We present a solver for three-dimensional compressible multicomponent flow based on the compressible Euler equations. The solver is based on a finite volume scheme for structured grids and advances the solution using an explicit Runge-Kutta time stepper. The numerical scheme requires the computation of the flux divergence based on an approximate Riemann problem. The computation of the divergence quantity is the most expensive task in the algorithm. Our implementation takes advantage of the compute capabilities of heterogeneous CPU/GPU architectures. The computational problem is organized in subdomains small enough to be placed into the GPU memory. The compute intensive stencil scheme is offloaded to the GPU accelerator while advancing the solution in time on the CPU. Our method to implement the stencil scheme on the GPU is not limited to applications in fluid dynamics. The performance of our solver was assessed on Piz Daint, a XC30 supercomputer at CSCS. The GPU code is memory-bound and achieves a per-node performance of 462 Gflop/s, outperforming by 3.2× the multicore- based Gordon Bell winning cubism-mpcf solver [16] for the offloaded computation on the same platform.
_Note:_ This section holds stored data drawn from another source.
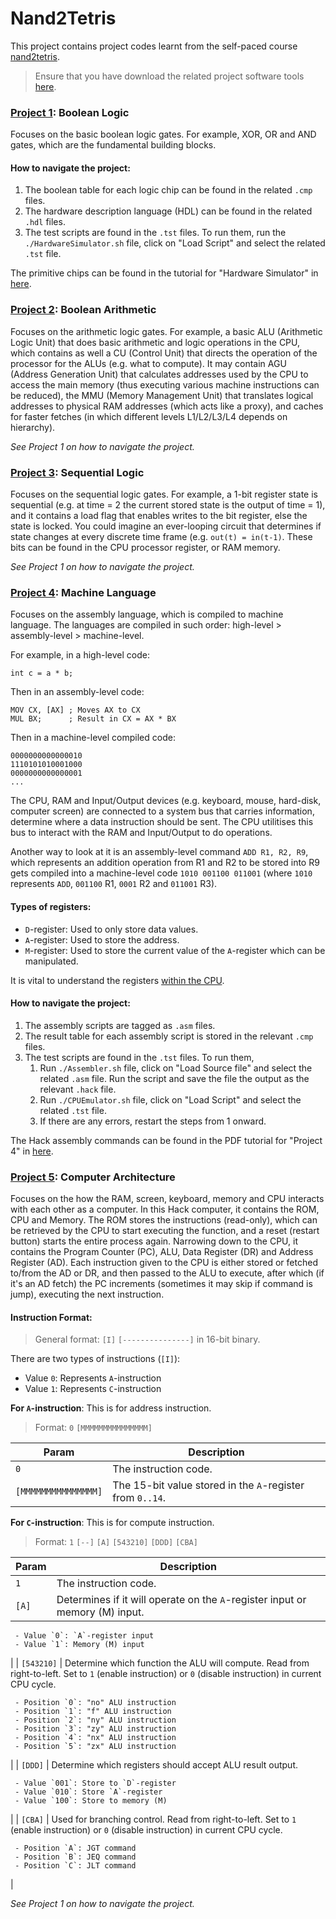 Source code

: # Nand2Tetris

This project contains project codes learnt from the self-paced course [nand2tetris](https://www.nand2tetris.org/course).

> Ensure that you have download the related project software tools [here](https://www.nand2tetris.org/software).

### [Project 1](https://www.nand2tetris.org/project01): Boolean Logic

Focuses on the basic boolean logic gates. For example, XOR, OR and AND gates, which are the fundamental building blocks. 

#### How to navigate the project:

1. The boolean table for each logic chip can be found in the related `.cmp` files.
2. The hardware description language (HDL) can be found in the related `.hdl` files.
3. The test scripts are found in the `.tst` files. To run them, run the `./HardwareSimulator.sh` file, click on "Load Script" and select the related `.tst` file.

The primitive chips can be found in the tutorial for "Hardware Simulator" in [here](https://www.nand2tetris.org/software).


### [Project 2](https://www.nand2tetris.org/project02): Boolean Arithmetic

Focuses on the arithmetic logic gates. For example, a basic ALU (Arithmetic Logic Unit) that does basic arithmetic and logic operations in the CPU, which contains as well a CU (Control Unit) that directs the operation of the processor for the ALUs (e.g. what to compute). It may contain AGU (Address Generation Unit) that calculates addresses used by the CPU to access the main memory (thus executing various machine instructions can be reduced), the MMU (Memory Management Unit) that translates logical addresses to physical RAM addresses (which acts like a proxy), and caches for faster fetches (in which different levels L1/L2/L3/L4 depends on hierarchy). 

_See Project 1 on how to navigate the project._


### [Project 3](https://www.nand2tetris.org/project03): Sequential Logic

Focuses on the sequential logic gates. For example, a 1-bit register state is sequential (e.g. at time = 2 the current stored state is the output of time = 1), and it contains a load flag that enables writes to the bit register, else the state is locked. You could imagine an ever-looping circuit that determines if state changes at every discrete time frame (e.g. `out(t) = in(t-1)`. These bits can be found in the CPU processor register, or RAM memory.

_See Project 1 on how to navigate the project._


### [Project 4](https://www.nand2tetris.org/project04): Machine Language

Focuses on the assembly language, which is compiled to machine language. The languages are compiled in such order: high-level > assembly-level > machine-level.

For example, in a high-level code:

```
int c = a * b;
```

Then in an assembly-level code:

```
MOV CX, [AX] ; Moves AX to CX
MUL BX;      ; Result in CX = AX * BX
```

Then in a machine-level compiled code:

```
0000000000000010
1110101010001000
0000000000000001
...
```

The CPU, RAM and Input/Output devices (e.g. keyboard, mouse, hard-disk, computer screen) are connected to a system bus that carries information, determine where a data instruction should be sent. The CPU utilitises this bus to interact with the RAM and Input/Output to do operations.

Another way to look at it is an assembly-level command `ADD R1, R2, R9`, which represents an addition operation from R1 and R2 to be stored into R9 gets compiled into a machine-level code `1010 001100 011001` (where `1010` represents `ADD`, `001100` R1, `0001` R2 and `011001` R3).

#### Types of registers:

- `D`-register: Used to only store data values.
- `A`-register: Used to store the address.
- `M`-register: Used to store the current value of the `A`-register which can be manipulated.

It is vital to understand the registers [within the CPU](https://computersciencewiki.org/index.php/Registers_within_the_CPU).

#### How to navigate the project:

1. The assembly scripts are tagged as `.asm` files.
2. The result table for each assembly script is stored in the relevant  `.cmp` files.
3. The test scripts are found in the `.tst` files. To run them,
    1. Run `./Assembler.sh` file, click on "Load Source file" and select the related `.asm` file. Run the script and save the file the output as the relevant `.hack` file.
    2. Run `./CPUEmulator.sh` file, click on "Load Script" and select the related `.tst` file.
    3. If there are any errors, restart the steps from 1 onward.

The Hack assembly commands can be found in the PDF tutorial for "Project 4" in [here](https://www.nand2tetris.org/course).


### [Project 5](https://www.nand2tetris.org/project05): Computer Architecture

Focuses on the how the RAM, screen, keyboard, memory and CPU interacts with each other as a computer. In this Hack computer, it contains the ROM, CPU and Memory. The ROM stores the instructions (read-only), which can be retrieved by the CPU to start executing the function, and a reset (restart button) starts the entire process again. Narrowing down to the CPU, it contains the Program Counter (PC), ALU, Data Register (DR) and Address Register (AD). Each instruction given to the CPU is either stored or fetched to/from the AD or DR, and then passed to the ALU to execute, after which (if it's an AD fetch) the PC increments (sometimes it may skip if command is jump), executing the next instruction.

#### Instruction Format:

> General format: `[I]` `[---------------]` in 16-bit binary.

There are two types of instructions (`[I]`):

- Value `0`: Represents `A`-instruction
- Value `1`: Represents `C`-instruction


**For `A`-instruction**: This is for address instruction.

> Format: `0` `[MMMMMMMMMMMMMMM]`

| Param | Description |
| ----- | ----------- |
| `0` | The instruction code. |
| `[MMMMMMMMMMMMMMM]` | The 15-bit value stored in the `A`-register from `0..14`. |


**For `C`-instruction**: This is for compute instruction.

> Format: `1` `[--]` `[A]` `[543210]` `[DDD]` `[CBA]`

| Param | Description |
| ----- | ----------- |
| `1` | The instruction code. |
| `[A]` | Determines if it will operate on the `A`-register input or memory (M) input. 

     - Value `0`: `A`-register input
     - Value `1`: Memory (M) input
|
| `[543210]` | Determine which function the ALU will compute. Read from right-to-left. Set to `1` (enable instruction) or `0` (disable instruction) in current CPU cycle.

     - Position `0`: "no" ALU instruction
     - Position `1`: "f" ALU instruction
     - Position `2`: "ny" ALU instruction
     - Position `3`: "zy" ALU instruction
     - Position `4`: "nx" ALU instruction
     - Position `5`: "zx" ALU instruction

|
| `[DDD]` | Determine which registers should accept ALU result output.

     - Value `001`: Store to `D`-register
     - Value `010`: Store `A`-register
     - Value `100`: Store to memory (M)
|
| `[CBA]` | Used for branching control. Read from right-to-left. Set to `1` (enable instruction) or `0` (disable instruction) in current CPU cycle.

     - Position `A`: JGT command
     - Position `B`: JEQ command
     - Position `C`: JLT command
|

_See Project 1 on how to navigate the project._






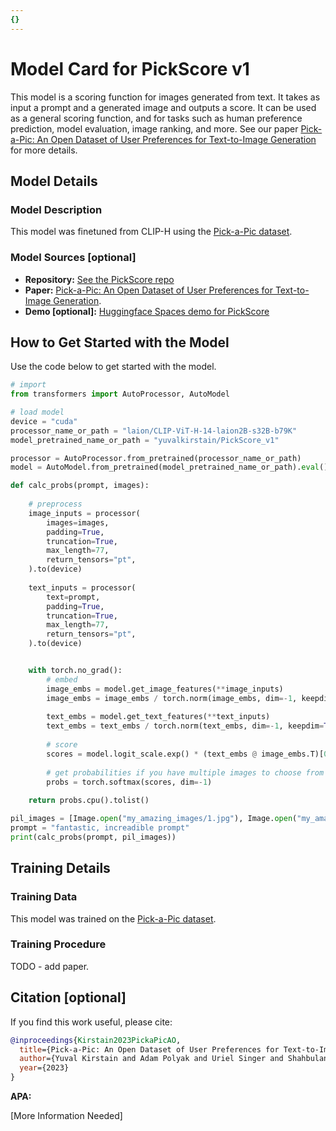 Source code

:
 ```yaml
---
{}
---
```

# Model Card for PickScore v1

This model is a scoring function for images generated from text. It takes as input a prompt and a generated image and outputs a score. 
It can be used as a general scoring function, and for tasks such as human preference prediction, model evaluation, image ranking, and more. 
See our paper [Pick-a-Pic: An Open Dataset of User Preferences for Text-to-Image Generation](https://arxiv.org/abs/2305.01569) for more details.


## Model Details

### Model Description

This model was finetuned from CLIP-H using the [Pick-a-Pic dataset](https://huggingface.co/datasets/yuvalkirstain/pickapic_v1).

### Model Sources [optional]

<!-- Provide the basic links for the model. -->

- **Repository:** [See the PickScore repo](https://github.com/yuvalkirstain/PickScore)
- **Paper:** [Pick-a-Pic: An Open Dataset of User Preferences for Text-to-Image Generation](https://arxiv.org/abs/2305.01569).
- **Demo [optional]:** [Huggingface Spaces demo for PickScore](https://huggingface.co/spaces/yuvalkirstain/PickScore)

## How to Get Started with the Model

Use the code below to get started with the model.

```python
# import
from transformers import AutoProcessor, AutoModel

# load model
device = "cuda"
processor_name_or_path = "laion/CLIP-ViT-H-14-laion2B-s32B-b79K"
model_pretrained_name_or_path = "yuvalkirstain/PickScore_v1"

processor = AutoProcessor.from_pretrained(processor_name_or_path)
model = AutoModel.from_pretrained(model_pretrained_name_or_path).eval().to(device)

def calc_probs(prompt, images):
    
    # preprocess
    image_inputs = processor(
        images=images,
        padding=True,
        truncation=True,
        max_length=77,
        return_tensors="pt",
    ).to(device)
    
    text_inputs = processor(
        text=prompt,
        padding=True,
        truncation=True,
        max_length=77,
        return_tensors="pt",
    ).to(device)


    with torch.no_grad():
        # embed
        image_embs = model.get_image_features(**image_inputs)
        image_embs = image_embs / torch.norm(image_embs, dim=-1, keepdim=True)
    
        text_embs = model.get_text_features(**text_inputs)
        text_embs = text_embs / torch.norm(text_embs, dim=-1, keepdim=True)
    
        # score
        scores = model.logit_scale.exp() * (text_embs @ image_embs.T)[0]
        
        # get probabilities if you have multiple images to choose from
        probs = torch.softmax(scores, dim=-1)
    
    return probs.cpu().tolist()

pil_images = [Image.open("my_amazing_images/1.jpg"), Image.open("my_amazing_images/2.jpg")]
prompt = "fantastic, increadible prompt"
print(calc_probs(prompt, pil_images))
```
## Training Details

### Training Data

This model was trained on the [Pick-a-Pic dataset](https://huggingface.co/datasets/yuvalkirstain/pickapic_v1).


### Training Procedure 

TODO - add paper.


## Citation [optional]

If you find this work useful, please cite:

```bibtex
@inproceedings{Kirstain2023PickaPicAO,
  title={Pick-a-Pic: An Open Dataset of User Preferences for Text-to-Image Generation},
  author={Yuval Kirstain and Adam Polyak and Uriel Singer and Shahbuland Matiana and Joe Penna and Omer Levy},
  year={2023}
}
```

**APA:**

[More Information Needed]


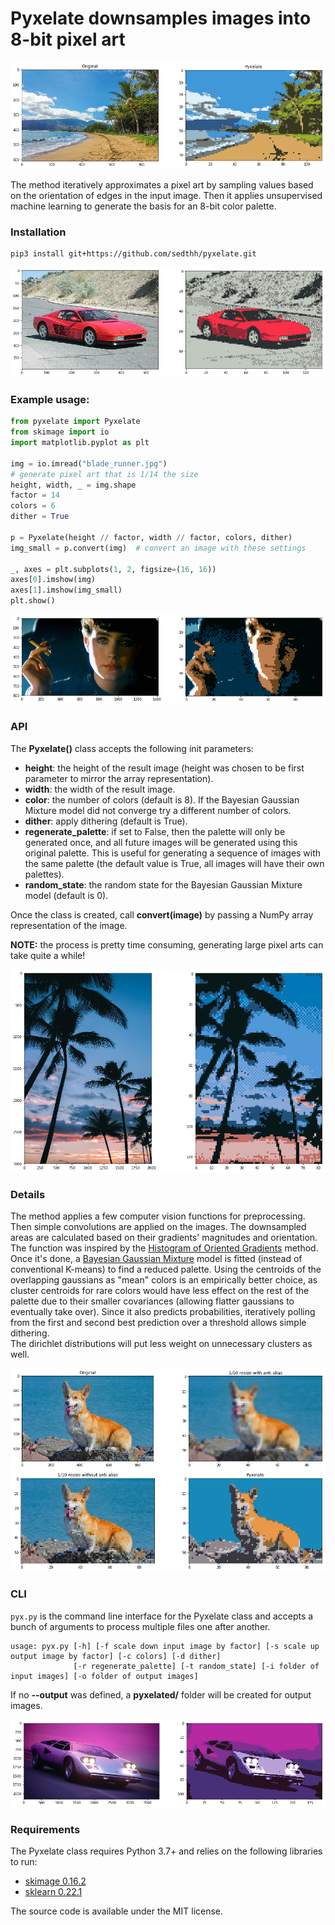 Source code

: # Pyxelate downsamples images into 8-bit pixel art

![Definitely not cherry picking](examples/palm10.png)

The method iteratively approximates a pixel art by sampling values based on the orientation of edges in the input image. 
Then it applies unsupervised machine learning to generate the basis for an 8-bit color palette.  

### Installation

```
pip3 install git+https://github.com/sedthh/pyxelate.git
```

![Synthwave vibes](examples/f.png)

### Example usage:
```python
from pyxelate import Pyxelate
from skimage import io
import matplotlib.pyplot as plt

img = io.imread("blade_runner.jpg")
# generate pixel art that is 1/14 the size
height, width, _ = img.shape 
factor = 14
colors = 6
dither = True

p = Pyxelate(height // factor, width // factor, colors, dither)
img_small = p.convert(img)  # convert an image with these settings

_, axes = plt.subplots(1, 2, figsize=(16, 16))
axes[0].imshow(img)
axes[1].imshow(img_small)
plt.show()
``` 
![Like pixels in the rain](examples/br.png)

### API

The **Pyxelate()** class accepts the following init parameters:
- **height**: the height of the result image (height was chosen to be first parameter to mirror the array representation).
- **width**: the width of the result image.
- **color**: the number of colors (default is 8). If the Bayesian Gaussian Mixture model did not converge try a different number of colors.  
- **dither**: apply dithering (default is True). 
- **regenerate_palette**: if set to False, then the palette will only be generated once, and all future images will be generated using this original palette. This is useful for generating a sequence of images with the same palette (the default value is True, all images will have their own palettes).
- **random_state**: the random state for the Bayesian Gaussian Mixture model (default is 0).

Once the class is created, call **convert(image)** by passing a NumPy array representation of the image.  

**NOTE:** the process is pretty time consuming, generating large pixel arts can take quite a while!

![A-E-S-T-H-E-T-I-C](examples/asthetic.png)

### Details

The method applies a few computer vision functions for preprocessing. Then simple convolutions are applied on the images. The downsampled areas are calculated based on their gradients' magnitudes and orientation. 
The function was inspired by the [Histogram of Oriented Gradients](https://scikit-image.org/docs/dev/auto_examples/features_detection/plot_hog.html) method.
Once it's done, a [Bayesian Gaussian Mixture](https://scikit-learn.org/stable/modules/generated/sklearn.mixture.BayesianGaussianMixture.html) model is fitted (instead of conventional K-means) to find a reduced palette. 
Using the centroids of the overlapping gaussians as "mean" colors is an empirically better choice,
as cluster centroids for rare colors would have less effect on the rest of the palette due to 
their smaller covariances (allowing flatter gaussians to eventually take over). 
Since it also predicts probabilities, iteratively polling from the first and second best prediction over a threshold allows simple dithering.   
The dirichlet distributions will put less weight on unnecessary clusters as well.  

![Good boye resized](examples/corgi4.png)

### CLI

```pyx.py``` is the command line interface for the Pyxelate class and accepts a bunch of arguments to process multiple files one after another.

``` none
usage: pyx.py [-h] [-f scale down input image by factor] [-s scale up output image by factor] [-c colors] [-d dither] 
              [-r regenerate_palette] [-t random_state] [-i folder of input images] [-o folder of output images]
```

If no **--output** was defined, a **pyxelated/** folder will be created for output images. 

![Synthwave vibes](examples/outrun.png)

### Requirements

The Pyxelate class requires Python 3.7+ and relies on the following libraries to run:
- [skimage 0.16.2](https://scikit-image.org/)
- [sklearn 0.22.1](https://scikit-learn.org/stable/)

The source code is available under the MIT license.
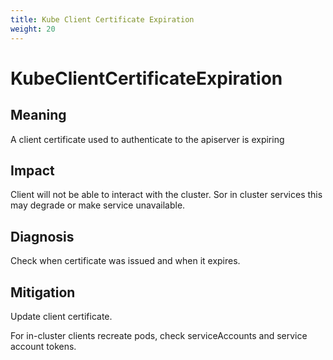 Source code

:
 ```yaml
---
title: Kube Client Certificate Expiration
weight: 20
---
```


# KubeClientCertificateExpiration

## Meaning

A client certificate used to authenticate to the apiserver is expiring

## Impact

Client will not be able to interact with the cluster.
Sor in cluster services this may degrade or make service unavailable.

## Diagnosis

Check when certificate was issued and when it expires.

## Mitigation

Update client certificate.

For in-cluster clients recreate pods, check serviceAccounts and service
account tokens.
The focus of this work is on the per-node performance of the heterogeneous solver. In addition, we examine the performance of the solver across 4096 compute nodes. We present simulations for the shock-induced collapse of an aligned row of air bubbles submerged in water using 4 billion cells. Results show a final pressure amplification that is 100× stronger than the strength of the initial shock.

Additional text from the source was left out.